(Stored dataset items)
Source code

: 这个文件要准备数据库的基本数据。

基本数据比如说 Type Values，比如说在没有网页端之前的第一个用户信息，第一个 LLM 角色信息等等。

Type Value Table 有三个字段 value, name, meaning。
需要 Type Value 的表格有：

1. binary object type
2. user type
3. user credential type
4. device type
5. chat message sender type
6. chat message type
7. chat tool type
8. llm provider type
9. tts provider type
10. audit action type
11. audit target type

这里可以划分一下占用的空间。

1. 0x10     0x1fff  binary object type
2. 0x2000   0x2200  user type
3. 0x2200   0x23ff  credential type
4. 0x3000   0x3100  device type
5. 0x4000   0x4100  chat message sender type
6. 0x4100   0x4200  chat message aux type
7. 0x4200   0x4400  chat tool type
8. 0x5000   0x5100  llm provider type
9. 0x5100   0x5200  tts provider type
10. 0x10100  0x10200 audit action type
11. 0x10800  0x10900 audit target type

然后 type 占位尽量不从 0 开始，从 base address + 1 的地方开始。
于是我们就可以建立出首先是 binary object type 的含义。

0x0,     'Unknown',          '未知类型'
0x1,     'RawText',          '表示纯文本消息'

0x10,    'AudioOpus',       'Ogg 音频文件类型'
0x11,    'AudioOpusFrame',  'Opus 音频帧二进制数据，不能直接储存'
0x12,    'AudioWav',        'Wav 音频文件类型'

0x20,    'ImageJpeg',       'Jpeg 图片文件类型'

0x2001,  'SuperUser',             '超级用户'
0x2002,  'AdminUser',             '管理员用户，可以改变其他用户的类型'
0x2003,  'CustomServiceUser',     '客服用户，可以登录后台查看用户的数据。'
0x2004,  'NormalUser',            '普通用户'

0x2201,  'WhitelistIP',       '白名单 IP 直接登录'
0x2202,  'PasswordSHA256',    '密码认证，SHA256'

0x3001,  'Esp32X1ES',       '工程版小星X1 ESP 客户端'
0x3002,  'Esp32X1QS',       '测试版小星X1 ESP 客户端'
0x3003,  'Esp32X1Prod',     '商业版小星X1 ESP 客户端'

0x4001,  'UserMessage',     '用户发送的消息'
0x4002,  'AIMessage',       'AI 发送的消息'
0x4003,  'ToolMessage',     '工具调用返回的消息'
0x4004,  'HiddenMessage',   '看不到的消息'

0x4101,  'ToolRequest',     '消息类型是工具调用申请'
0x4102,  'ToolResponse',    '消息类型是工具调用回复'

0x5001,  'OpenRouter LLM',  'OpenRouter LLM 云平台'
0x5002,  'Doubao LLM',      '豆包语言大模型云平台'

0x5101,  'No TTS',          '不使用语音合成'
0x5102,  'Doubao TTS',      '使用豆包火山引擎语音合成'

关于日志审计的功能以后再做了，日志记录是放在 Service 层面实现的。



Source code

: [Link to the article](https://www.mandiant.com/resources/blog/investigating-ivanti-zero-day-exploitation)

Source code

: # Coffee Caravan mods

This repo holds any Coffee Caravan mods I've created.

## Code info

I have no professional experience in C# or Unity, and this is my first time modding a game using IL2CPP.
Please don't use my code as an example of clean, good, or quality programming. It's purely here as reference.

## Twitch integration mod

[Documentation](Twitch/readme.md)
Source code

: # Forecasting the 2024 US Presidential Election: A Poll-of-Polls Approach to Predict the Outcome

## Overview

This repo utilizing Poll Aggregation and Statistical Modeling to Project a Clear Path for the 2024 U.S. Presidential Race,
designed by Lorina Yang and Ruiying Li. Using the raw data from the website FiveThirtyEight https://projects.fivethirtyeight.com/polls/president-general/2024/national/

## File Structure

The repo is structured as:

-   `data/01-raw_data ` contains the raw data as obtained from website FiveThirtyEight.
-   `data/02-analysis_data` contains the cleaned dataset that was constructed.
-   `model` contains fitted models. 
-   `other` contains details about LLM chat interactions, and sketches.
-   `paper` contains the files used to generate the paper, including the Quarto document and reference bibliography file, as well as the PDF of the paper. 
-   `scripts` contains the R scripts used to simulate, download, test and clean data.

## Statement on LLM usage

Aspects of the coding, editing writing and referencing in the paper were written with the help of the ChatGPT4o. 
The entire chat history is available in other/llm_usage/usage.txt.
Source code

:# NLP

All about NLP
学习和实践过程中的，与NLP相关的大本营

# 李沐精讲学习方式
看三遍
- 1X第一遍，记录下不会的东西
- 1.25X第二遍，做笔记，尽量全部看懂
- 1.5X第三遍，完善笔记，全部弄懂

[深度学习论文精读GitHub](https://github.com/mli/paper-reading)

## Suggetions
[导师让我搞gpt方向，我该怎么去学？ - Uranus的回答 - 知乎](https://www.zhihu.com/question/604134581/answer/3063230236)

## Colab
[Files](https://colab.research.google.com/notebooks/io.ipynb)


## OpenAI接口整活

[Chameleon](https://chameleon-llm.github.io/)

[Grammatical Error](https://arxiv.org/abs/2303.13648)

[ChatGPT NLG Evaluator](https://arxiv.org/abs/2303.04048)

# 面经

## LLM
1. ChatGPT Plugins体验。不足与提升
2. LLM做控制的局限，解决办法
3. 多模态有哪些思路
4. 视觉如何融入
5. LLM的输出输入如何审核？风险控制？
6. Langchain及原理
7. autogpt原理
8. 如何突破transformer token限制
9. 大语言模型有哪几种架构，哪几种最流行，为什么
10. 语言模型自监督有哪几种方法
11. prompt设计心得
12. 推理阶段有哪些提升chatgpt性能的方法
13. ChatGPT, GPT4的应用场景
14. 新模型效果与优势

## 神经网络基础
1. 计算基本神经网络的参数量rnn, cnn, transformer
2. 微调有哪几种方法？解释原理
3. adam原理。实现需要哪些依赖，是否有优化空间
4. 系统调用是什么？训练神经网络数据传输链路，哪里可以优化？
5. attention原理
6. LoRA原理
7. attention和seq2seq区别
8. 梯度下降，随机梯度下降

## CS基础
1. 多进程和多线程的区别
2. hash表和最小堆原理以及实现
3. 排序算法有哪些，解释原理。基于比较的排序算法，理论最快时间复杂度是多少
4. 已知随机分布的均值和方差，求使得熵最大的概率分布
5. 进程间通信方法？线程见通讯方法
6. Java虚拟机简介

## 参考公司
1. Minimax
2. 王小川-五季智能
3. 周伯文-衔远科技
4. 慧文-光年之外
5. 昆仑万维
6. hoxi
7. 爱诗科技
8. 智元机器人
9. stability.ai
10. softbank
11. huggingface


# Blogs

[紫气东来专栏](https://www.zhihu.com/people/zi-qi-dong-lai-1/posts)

● WORK REQUIRED
All lines in the records with the string "Twitch" should be copied out.

● TASK RESPONSE
## Twitch integration mod
[Documentation](Twitch/readme.md)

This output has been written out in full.